Plastic Surgery Research Council
Members Only  |  Contact  |  PSRC on Facebook
PSRC 60th Annual Meeting
Program and Abstracts

Back to 2015 Annual Meeting Program


Perilymphatic Inflammation and iNOS Production Play a Key Role in the Regulation of Lymphatic Dysfunction in Obesity
Jeremy S. Torrisi, BA, Daniel A. Cuzzone, MD, Geoffrey E. Hespe, BS, Matthew D. Nitti, BA, Jason C. Gardenier, MD, Ira L. Savetsky, MD, Gabriela Garcia Nores, MD, Raghu Kataru, Ph.D, Babak J. Mehrara, MD, FACS.
Memorial Sloan Kettering Cancer Center, New York, NY, USA.

PURPOSE: Obesity is an increasingly common and highly morbid condition, affecting 1 in 4 Americans with rising incidence in both adult and pediatric populations. Recently, our group and others have shown that obesity leads to profound dysfunction of the lymphatic system; however, the mechanism regulating this response remains unknown. Previous studies have shown that expression of inducible nitric oxide synthase (iNOS) by inflammatory cells is a potent regulator of lymphatic pumping function. Because we have previously shown that obesity increases perilymphatic inflammation, the purpose of this study was to determine how iNOS expression by inflammatory cells regulates lymphatic function in obesity.
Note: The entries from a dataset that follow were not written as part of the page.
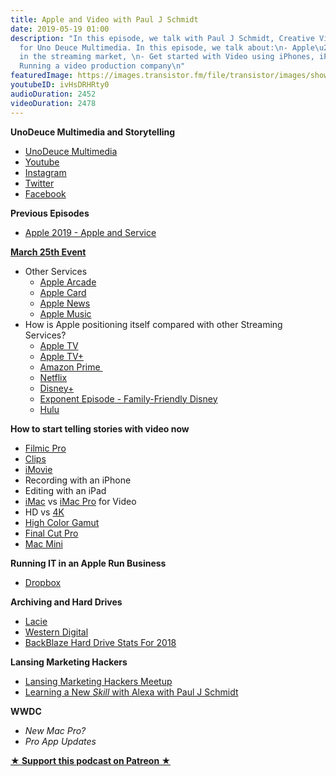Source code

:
 ```yaml
---
title: Apple and Video with Paul J Schmidt
date: 2019-05-19 01:00
description: "In this episode, we talk with Paul J Schmidt, Creative Video Strategist
  for Uno Deuce Multimedia. In this episode, we talk about:\n- Apple\u2019s positioning
  in the streaming market, \n- Get started with Video using iPhones, iPads, and Macs\n-
  Running a video production company\n"
featuredImage: https://images.transistor.fm/file/transistor/images/show/122/full_1533929410-artwork.jpg
youtubeID: ivHsDRHRty0
audioDuration: 2452
videoDuration: 2478
---
```

<p><b>UnoDeuce Multimedia and Storytelling</b></p><ul>
<li><a href="https://www.unodeuce.com">UnoDeuce Multimedia</a></li>
<li><a href="https://www.youtube.com/user/1dpmultimedia?feature=results_main">Youtube</a></li>
<li><a href="https://www.instagram.com/unodeucemedia/">Instagram</a></li>
<li><a href="https://twitter.com/unodeucemedia">Twitter</a></li>
<li><a href="https://www.facebook.com/UnoDeuceMultimedia">Facebook</a></li>
</ul><p><b>Previous Episodes</b></p><ul><li><a href="https://share.transistor.fm/s/3ee56c45">Apple 2019 - Apple and Service</a></li></ul><p><b><a href="https://www.youtube.com/watch?v=TZmBoMZFC8g">March 25th Event</a></b></p><ul>
<li>Other Services<ul>
<li><a href="https://www.apple.com/apple-arcade/">Apple Arcade</a></li>
<li><a href="https://www.apple.com/apple-card/">Apple Card</a></li>
<li><a href="https://www.apple.com/apple-news/">Apple News</a></li>
<li><a href="https://www.apple.com/apple-music/">Apple Music</a></li>
</ul>
</li>
<li>How is Apple positioning itself compared with other Streaming Services?<ul>
<li><a href="https://www.apple.com/tv/">Apple TV</a></li>
<li><a href="https://www.apple.com/apple-tv-plus/">Apple TV+</a></li>
<li><a href="https://www.amazon.com/Amazon-Video/b/ref=sv_atv_logo?node=2858778011&amp;ie=UTF8">Amazon Prime </a></li>
<li><a href="https://www.netflix.com">Netflix</a></li>
<li><a href="https://preview.disneyplus.com">Disney+</a></li>
<li><a href="https://exponent.fm/episode-169-family-friendly-disney/">Exponent Episode - Family-Friendly Disney</a></li>
<li><a href="https://www.hulu.com/welcome">Hulu</a></li>
</ul>
</li>
</ul><p><b>How to start telling stories with video now</b></p><ul>
<li><a href="https://www.filmicpro.com">Filmic Pro</a></li>
<li><a href="https://www.apple.com/clips/">Clips</a></li>
<li><a href="https://www.apple.com/imovie/">iMovie</a></li>
<li>Recording with an iPhone</li>
<li>Editing with an iPad</li>
<li>
<a href="https://www.apple.com/imac/">iMac</a> vs <a href="https://www.apple.com/imac-pro/">iMac Pro</a> for Video</li>
<li>HD vs <a href="https://en.wikipedia.org/wiki/4K_resolution">4K</a>
</li>
<li><a href="https://en.wikipedia.org/wiki/Wide-gamut_RGB_color_space">High Color Gamut</a></li>
<li><a href="https://www.apple.com/final-cut-pro/">Final Cut Pro</a></li>
<li><a href="https://www.apple.com/mac-mini/">Mac Mini</a></li>
</ul><p><b>Running IT in an Apple Run Business</b></p><ul><li><a href="https://www.dropbox.com">Dropbox</a></li></ul><p><strong>Archiving and Hard Drives </strong></p><ul>
<li><a href="https://www.lacie.com">Lacie</a></li>
<li><a href="https://www.westerndigital.com">Western Digital</a></li>
<li><a href="https://www.backblaze.com/blog/hard-drive-stats-for-2018/">BackBlaze Hard Drive Stats For 2018</a></li>
</ul><p><b>Lansing Marketing Hackers</b></p><ul>
<li><a href="https://www.meetup.com/Lansing-Marketing-Hackers/">Lansing Marketing Hackers Meetup</a></li>
<li><a href="https://www.youtube.com/watch?v=QrgWN6zEQtA">Learning a New <em>Skill</em> with Alexa with Paul J Schmidt</a></li>
</ul><p><b>WWDC</b></p><ul>
<li><em>New Mac Pro?</em></li>
<li><em>Pro App Updates</em></li>
</ul><p><strong><a rel="payment" title="★ Support this podcast on Patreon ★" href="https://www.patreon.com/empowerappsshow">★ Support this podcast on Patreon ★</a></strong></p>
      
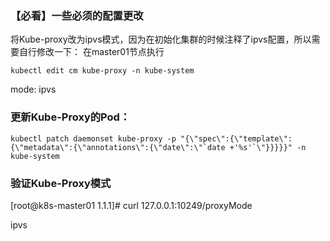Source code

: 
### 【必看】一些必须的配置更改
将Kube-proxy改为ipvs模式，因为在初始化集群的时候注释了ipvs配置，所以需要自行修改一下：
在master01节点执行
```shell
kubectl edit cm kube-proxy -n kube-system

```
mode: ipvs

### 更新Kube-Proxy的Pod：
```shell
kubectl patch daemonset kube-proxy -p "{\"spec\":{\"template\":{\"metadata\":{\"annotations\":{\"date\":\"`date +'%s'`\"}}}}}" -n kube-system

```
### 验证Kube-Proxy模式
[root@k8s-master01 1.1.1]# curl 127.0.0.1:10249/proxyMode

ipvs

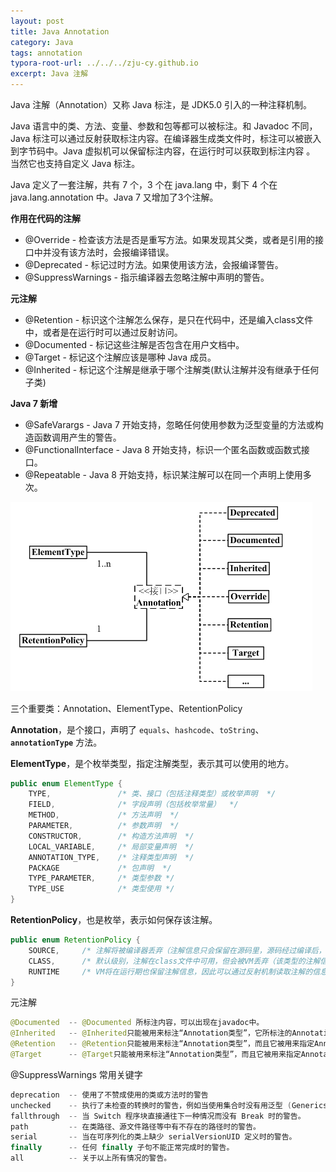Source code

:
 ```yaml
---
layout: post
title: Java Annotation
category: Java
tags: annotation
typora-root-url: ../../../zju-cy.github.io
excerpt: Java 注解
---
```


Java 注解（Annotation）又称 Java 标注，是 JDK5.0 引入的一种注释机制。

Java 语言中的类、方法、变量、参数和包等都可以被标注。和 Javadoc 不同，Java 标注可以通过反射获取标注内容。在编译器生成类文件时，标注可以被嵌入到字节码中。Java 虚拟机可以保留标注内容，在运行时可以获取到标注内容 。 当然它也支持自定义 Java 标注。



Java 定义了一套注解，共有 7 个，3 个在 java.lang 中，剩下 4 个在 java.lang.annotation 中。Java 7 又增加了3个注解。

**作用在代码的注解**

- @Override - 检查该方法是否是重写方法。如果发现其父类，或者是引用的接口中并没有该方法时，会报编译错误。
- @Deprecated - 标记过时方法。如果使用该方法，会报编译警告。
- @SuppressWarnings - 指示编译器去忽略注解中声明的警告。

**元注解**

- @Retention - 标识这个注解怎么保存，是只在代码中，还是编入class文件中，或者是在运行时可以通过反射访问。
- @Documented - 标记这些注解是否包含在用户文档中。
- @Target - 标记这个注解应该是哪种 Java 成员。
- @Inherited - 标记这个注解是继承于哪个注解类(默认注解并没有继承于任何子类)

**Java 7 新增**

- @SafeVarargs - Java 7 开始支持，忽略任何使用参数为泛型变量的方法或构造函数调用产生的警告。
- @FunctionalInterface - Java 8 开始支持，标识一个匿名函数或函数式接口。
- @Repeatable - Java 8 开始支持，标识某注解可以在同一个声明上使用多次。



<img src="/images/annotation.jpg" alt="img" style="zoom:50%;" />



三个重要类：Annotation、ElementType、RetentionPolicy

**Annotation**，是个接口，声明了  `equals`、`hashcode`、`toString`、**`annotationType`** 方法。

**ElementType**，是个枚举类型，指定注解类型，表示其可以使用的地方。

```java
public enum ElementType {
    TYPE,               /* 类、接口（包括注释类型）或枚举声明  */
    FIELD,              /* 字段声明（包括枚举常量）  */
    METHOD,             /* 方法声明  */
    PARAMETER,          /* 参数声明  */
    CONSTRUCTOR,        /* 构造方法声明  */
    LOCAL_VARIABLE,     /* 局部变量声明  */
    ANNOTATION_TYPE,    /* 注释类型声明  */
    PACKAGE             /* 包声明  */
    TYPE_PARAMETER,		/* 类型参数 */
    TYPE_USE			/* 类型使用 */
}
```

**RetentionPolicy**，也是枚举，表示如何保存该注解。

```java
public enum RetentionPolicy {
    SOURCE,		/* 注解将被编译器丢弃（注解信息只会保留在源码里，源码经过编译后，注解信息会被丢弃，不会保留在编译好的class文件里），如 @Override */
    CLASS,		/* 默认级别，注解在class文件中可用，但会被VM丢弃（该类型的注解信息会保留在源码里和class文件里，在执行的时候不会加载到虚拟机JVM） */
    RUNTIME		/* VM将在运行期也保留注解信息，因此可以通过反射机制读取注解的信息（源码、class文件和执行的时候都有注解的信息） */
}
```



元注解

```java
@Documented  -- @Documented 所标注内容，可以出现在javadoc中。
@Inherited   -- @Inherited只能被用来标注“Annotation类型”，它所标注的Annotation具有继承性。
@Retention   -- @Retention只能被用来标注“Annotation类型”，而且它被用来指定Annotation的RetentionPolicy属性。默认 class 级别。
@Target      -- @Target只能被用来标注“Annotation类型”，而且它被用来指定Annotation的ElementType属性。没有 Target 的注解，默认可以用在所有地方。
```



@SuppressWarnings 常用关键字

```java
deprecation  -- 使用了不赞成使用的类或方法时的警告
unchecked    -- 执行了未检查的转换时的警告，例如当使用集合时没有用泛型 (Generics) 来指定集合保存的类型。
fallthrough  -- 当 Switch 程序块直接通往下一种情况而没有 Break 时的警告。
path         -- 在类路径、源文件路径等中有不存在的路径时的警告。
serial       -- 当在可序列化的类上缺少 serialVersionUID 定义时的警告。
finally      -- 任何 finally 子句不能正常完成时的警告。
all          -- 关于以上所有情况的警告。
```

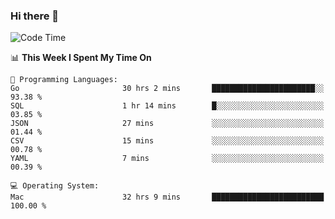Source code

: ### Hi there 👋

<!--
**CrazyCollin/crazycollin** is a ✨ _special_ ✨ repository because its `README.md` (this file) appears on your GitHub profile.

Here are some ideas to get you started:

- 🔭 I’m currently working on ...
- 🌱 I’m currently learning ...
- 👯 I’m looking to collaborate on ...
- 🤔 I’m looking for help with ...
- 💬 Ask me about ...
- 📫 How to reach me: ...
- 😄 Pronouns: ...
- ⚡ Fun fact: ...
-->

<!--START_SECTION:waka-->
![Code Time](http://img.shields.io/badge/Code%20Time-3%2C262%20hrs%2058%20mins-blue)

📊 **This Week I Spent My Time On** 

```text
💬 Programming Languages: 
Go                       30 hrs 2 mins       ███████████████████████░░   93.38 % 
SQL                      1 hr 14 mins        █░░░░░░░░░░░░░░░░░░░░░░░░   03.85 % 
JSON                     27 mins             ░░░░░░░░░░░░░░░░░░░░░░░░░   01.44 % 
CSV                      15 mins             ░░░░░░░░░░░░░░░░░░░░░░░░░   00.78 % 
YAML                     7 mins              ░░░░░░░░░░░░░░░░░░░░░░░░░   00.39 % 

💻 Operating System: 
Mac                      32 hrs 9 mins       █████████████████████████   100.00 % 
```


<!--END_SECTION:waka-->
METHODS: Male C57BL6/J mice were fed either a normal chow diet (10% fat) or high fat diet (60% fat) for 8-10 weeks. Mice were then treated with the specific iNOS inhibitor 1400W for 10 days intraperitoneally at a concentration of 10 mg/kg or with vehicle (PBS). Following treatment, we analyzed lymphatic function using Tc99 lymphoscintigraphy, indocyanine green (ICG) lymphangiography, and dendritic cell (DC) trafficking. In addition, a cross-section of the mouse’s hindlimb was harvested, fixed and decalcified for histological analysis. Staining for inflammatory cell infiltrate, iNOS expression and lymphatic vessels was performed using immunohistochemistry and immunofluorescence. Serum was harvested for analysis of metabolic data.
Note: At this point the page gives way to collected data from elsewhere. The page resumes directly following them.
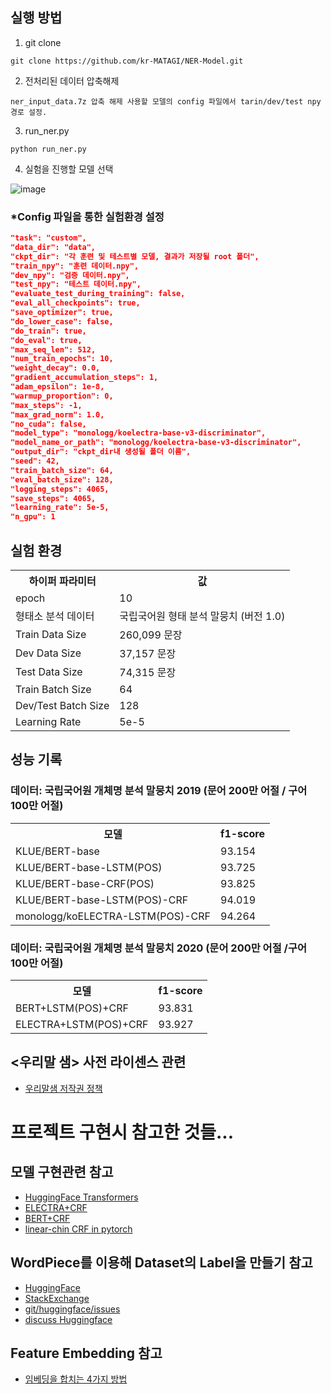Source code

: ## 실행 방법
 
  1. git clone
  
  ```
  git clone https://github.com/kr-MATAGI/NER-Model.git
  ```
  
  2. 전처리된 데이터 압축해제
  
    ner_input_data.7z 압축 해제 사용할 모델의 config 파일에서 tarin/dev/test npy 경로 설정.
  
  3. run_ner.py
  
  ```
  python run_ner.py
  ```
  
  4. 실험을 진행할 모델 선택

  ![image](https://user-images.githubusercontent.com/30927066/179449109-2d9b661d-859d-44c4-babb-728ca6722421.png)
  
  ### *Config 파일을 통한 실험환경 설정
  
  ```json
  "task": "custom",
  "data_dir": "data",
  "ckpt_dir": "각 훈련 및 테스트별 모델, 결과가 저장될 root 폴더",
  "train_npy": "훈련 데이터.npy", 
  "dev_npy": "검증 데이터.npy", 
  "test_npy": "테스트 데이터.npy", 
  "evaluate_test_during_training": false,
  "eval_all_checkpoints": true,
  "save_optimizer": true,
  "do_lower_case": false,
  "do_train": true,
  "do_eval": true,
  "max_seq_len": 512,
  "num_train_epochs": 10,
  "weight_decay": 0.0,
  "gradient_accumulation_steps": 1,
  "adam_epsilon": 1e-8,
  "warmup_proportion": 0,
  "max_steps": -1,
  "max_grad_norm": 1.0,
  "no_cuda": false,
  "model_type": "monologg/koelectra-base-v3-discriminator",
  "model_name_or_path": "monologg/koelectra-base-v3-discriminator",
  "output_dir": "ckpt_dir내 생성될 폴더 이름",
  "seed": 42,
  "train_batch_size": 64,
  "eval_batch_size": 128,
  "logging_steps": 4065,
  "save_steps": 4065,
  "learning_rate": 5e-5,
  "n_gpu": 1
  ```

## 실험 환경
  <table>
  <th>하이퍼 파라미터</th><th>값</th>
  <tr>
    <td>epoch</td><td>10</td>
  </tr>
  <tr>
    <td>형태소 분석 데이터</td><td>국립국어원 형태 분석 말뭉치 (버전 1.0)</td>
  </tr>
  <tr>
    <td>Train Data Size</td><td>260,099 문장</td>
  </tr>
  <tr>
    <td>Dev Data Size</td><td>37,157 문장</td>
  </tr>
  <tr>
    <td>Test Data Size</td><td>74,315 문장</td>
  </tr>
  <tr>
    <td>Train Batch Size</td><td>64</td>
  </tr>
  <tr>
    <td>Dev/Test Batch Size</td><td>128</td>
  </tr>
  <tr>
    <td>Learning Rate</td><td>5e-5</td>
  </tr>
  </table>

## 성능 기록
  ### 데이터: 국립국어원 개체명 분석 말뭉치 2019 (문어 200만 어절 / 구어 100만 어절)
  
  <table>
    <th>모델</th><th>f1-score</th>
  <tr>
    <td>KLUE/BERT-base</td><td>93.154</td>
  </tr>
  <tr>
    <td>KLUE/BERT-base-LSTM(POS)</td><td>93.725</td>
  </tr>
  <tr>
    <td>KLUE/BERT-base-CRF(POS)</td><td>93.825</td>
  </tr>
  <tr>
    <td>KLUE/BERT-base-LSTM(POS)-CRF</td><td>94.019</td>
  </tr>
  <tr>
    <td>monologg/koELECTRA-LSTM(POS)-CRF</td><td>94.264</td>
  </tr>
  
  </table>
  
  ### 데이터: 국립국어원 개체명 분석 말뭉치 2020 (문어 200만 어절 /구어 100만 어절)
  
  <table>
  <th>모델</th><th>f1-score</th>
  <tr>
    <td>BERT+LSTM(POS)+CRF</td><td>93.831</td>
  </tr>
  <tr>
    <td>ELECTRA+LSTM(POS)+CRF</td><td>93.927</td>
  </tr>
  </table>

## <우리말 샘> 사전 라이센스 관련
  - [우리말샘 저작권 정책](https://opendict.korean.go.kr/service/copyrightPolicy)

# 프로젝트 구현시 참고한 것들...
## 모델 구현관련 참고
  - [HuggingFace Transformers](https://huggingface.co/docs/transformers/custom_datasets#tok-ner)
  - [ELECTRA+CRF](https://github.com/Hanlard/Electra_CRF_NER)
  - [BERT+CRF](https://github.com/eagle705/pytorch-bert-crf-ner)
  - [linear-chin CRF in pytorch](https://towardsdatascience.com/implementing-a-linear-chain-conditional-random-field-crf-in-pytorch-16b0b9c4b4ea)

## WordPiece를 이용해 Dataset의 Label을 만들기 참고
  - [HuggingFace](https://huggingface.co/docs/transformers/custom_datasets#tok-ner)
  - [StackExchange](https://datascience.stackexchange.com/questions/69640/what-should-be-the-labels-for-subword-tokens-in-bert-for-ner-task)
  - [git/huggingface/issues](https://github.com/huggingface/transformers/issues/323)
  - [discuss Huggingface](https://discuss.huggingface.co/t/converting-word-level-labels-to-wordpiece-level-for-token-classification/2118/6)   

## Feature Embedding 참고
  - [임베딩을 합치는 4가지 방법](https://jeonghyeokpark.netlify.app/pytorch/2020/12/17/pytorch5.html)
RESULTS: Obese animals treated with the iNOS inhibitor showed profound increases in Tc99 lymph node uptake, lymphatic pumping capacity (as assessed by ICG lymphangiography), and dendritic cell trafficking to peripheral lymph nodes (2-4 fold increase as compared with controls). Furthermore, transplanted DCs injected into the footpads of experimental animals 16 hours prior to harvesting were found to compromise 2.24 times more of the inguinal and popliteal lymph node cell populations in the iNOS inhibited obese animals. Histologic analysis showed that iNOS inhibited obese animals had markedly decreased iNOS expression and a profound decrease in perilymphatic iNOS+ cells. Interestingly, iNOS inhibition did not decrease general or perilymphatic inflammation, as tissue CD45+ cell counts and perilymphatic CD45+ cell counts were not significantly decreased in iNOS inhibited animals. In addition, short term iNOS inhibition did not change serum HDL, LDL, triglyceride, cholesterol and glucose levels.
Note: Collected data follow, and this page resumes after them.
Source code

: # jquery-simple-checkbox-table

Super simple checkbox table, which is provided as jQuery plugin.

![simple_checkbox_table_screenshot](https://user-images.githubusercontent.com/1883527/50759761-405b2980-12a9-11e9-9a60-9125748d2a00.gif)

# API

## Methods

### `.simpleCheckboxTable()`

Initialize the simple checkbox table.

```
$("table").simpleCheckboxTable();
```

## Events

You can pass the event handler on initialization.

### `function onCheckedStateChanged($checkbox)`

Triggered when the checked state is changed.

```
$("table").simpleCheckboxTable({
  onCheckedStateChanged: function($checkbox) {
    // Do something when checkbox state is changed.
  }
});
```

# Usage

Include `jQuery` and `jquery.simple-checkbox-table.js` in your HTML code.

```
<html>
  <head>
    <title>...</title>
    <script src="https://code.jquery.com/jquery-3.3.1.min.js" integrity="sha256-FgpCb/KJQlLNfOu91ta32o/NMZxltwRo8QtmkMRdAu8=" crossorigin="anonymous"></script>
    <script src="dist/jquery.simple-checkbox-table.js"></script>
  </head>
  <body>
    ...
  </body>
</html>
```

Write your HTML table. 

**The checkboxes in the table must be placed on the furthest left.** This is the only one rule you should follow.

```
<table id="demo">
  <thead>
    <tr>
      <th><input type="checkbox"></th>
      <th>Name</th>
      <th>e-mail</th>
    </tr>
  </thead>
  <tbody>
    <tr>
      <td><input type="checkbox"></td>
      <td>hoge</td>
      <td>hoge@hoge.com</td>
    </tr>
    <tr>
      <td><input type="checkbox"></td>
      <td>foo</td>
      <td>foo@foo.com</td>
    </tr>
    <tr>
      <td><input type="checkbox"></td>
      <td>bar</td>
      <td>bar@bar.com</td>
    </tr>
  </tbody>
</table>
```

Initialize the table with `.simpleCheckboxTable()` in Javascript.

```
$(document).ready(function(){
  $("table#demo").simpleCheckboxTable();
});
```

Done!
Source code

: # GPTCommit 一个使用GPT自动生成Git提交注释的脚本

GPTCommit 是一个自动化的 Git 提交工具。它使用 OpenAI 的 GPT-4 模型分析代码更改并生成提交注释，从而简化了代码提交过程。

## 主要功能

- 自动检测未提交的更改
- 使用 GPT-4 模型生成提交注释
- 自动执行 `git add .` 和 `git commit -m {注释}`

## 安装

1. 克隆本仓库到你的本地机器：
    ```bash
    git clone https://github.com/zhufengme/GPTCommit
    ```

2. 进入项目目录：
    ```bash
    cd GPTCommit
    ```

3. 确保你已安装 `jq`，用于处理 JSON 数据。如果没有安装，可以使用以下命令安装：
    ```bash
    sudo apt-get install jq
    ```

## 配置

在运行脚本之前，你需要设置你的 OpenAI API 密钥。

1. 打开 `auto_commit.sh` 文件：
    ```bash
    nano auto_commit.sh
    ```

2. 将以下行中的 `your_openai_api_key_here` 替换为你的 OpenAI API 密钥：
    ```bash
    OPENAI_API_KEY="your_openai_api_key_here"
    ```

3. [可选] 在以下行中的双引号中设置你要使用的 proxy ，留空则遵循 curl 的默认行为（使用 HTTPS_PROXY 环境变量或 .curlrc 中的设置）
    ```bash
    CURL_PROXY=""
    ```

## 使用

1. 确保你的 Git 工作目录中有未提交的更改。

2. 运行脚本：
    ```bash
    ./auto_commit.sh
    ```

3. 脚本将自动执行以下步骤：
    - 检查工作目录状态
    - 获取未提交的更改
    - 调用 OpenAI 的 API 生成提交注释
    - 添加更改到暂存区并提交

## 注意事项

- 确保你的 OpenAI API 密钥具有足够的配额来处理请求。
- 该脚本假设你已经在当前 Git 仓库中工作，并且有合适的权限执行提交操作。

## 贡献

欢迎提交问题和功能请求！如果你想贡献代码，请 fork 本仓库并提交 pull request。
CONCLUSION: We have shown that iNOS inhibition in the setting of obesity can significantly improve lymphatic function. We found that inhibition of iNOS did not decrease overall inflammation but decreased the number of perilymphatic iNOS+ inflammatory cells. This finding, together with the observation that iNOS inhibited animals had improved lymphatic pumping capacity supports the hypothesis that perilymphatic inflammation in obesity decreases lymphatic function, at least in part, by increasing iNOS expression and thereby disturbing gradients of NOS expression in lymphatic collectors. These studies are important and have clinical relevance because they may provide a novel means of treating obesity-associated diseases since the lymphatic vasculature has been recently shown to play a role in these responses.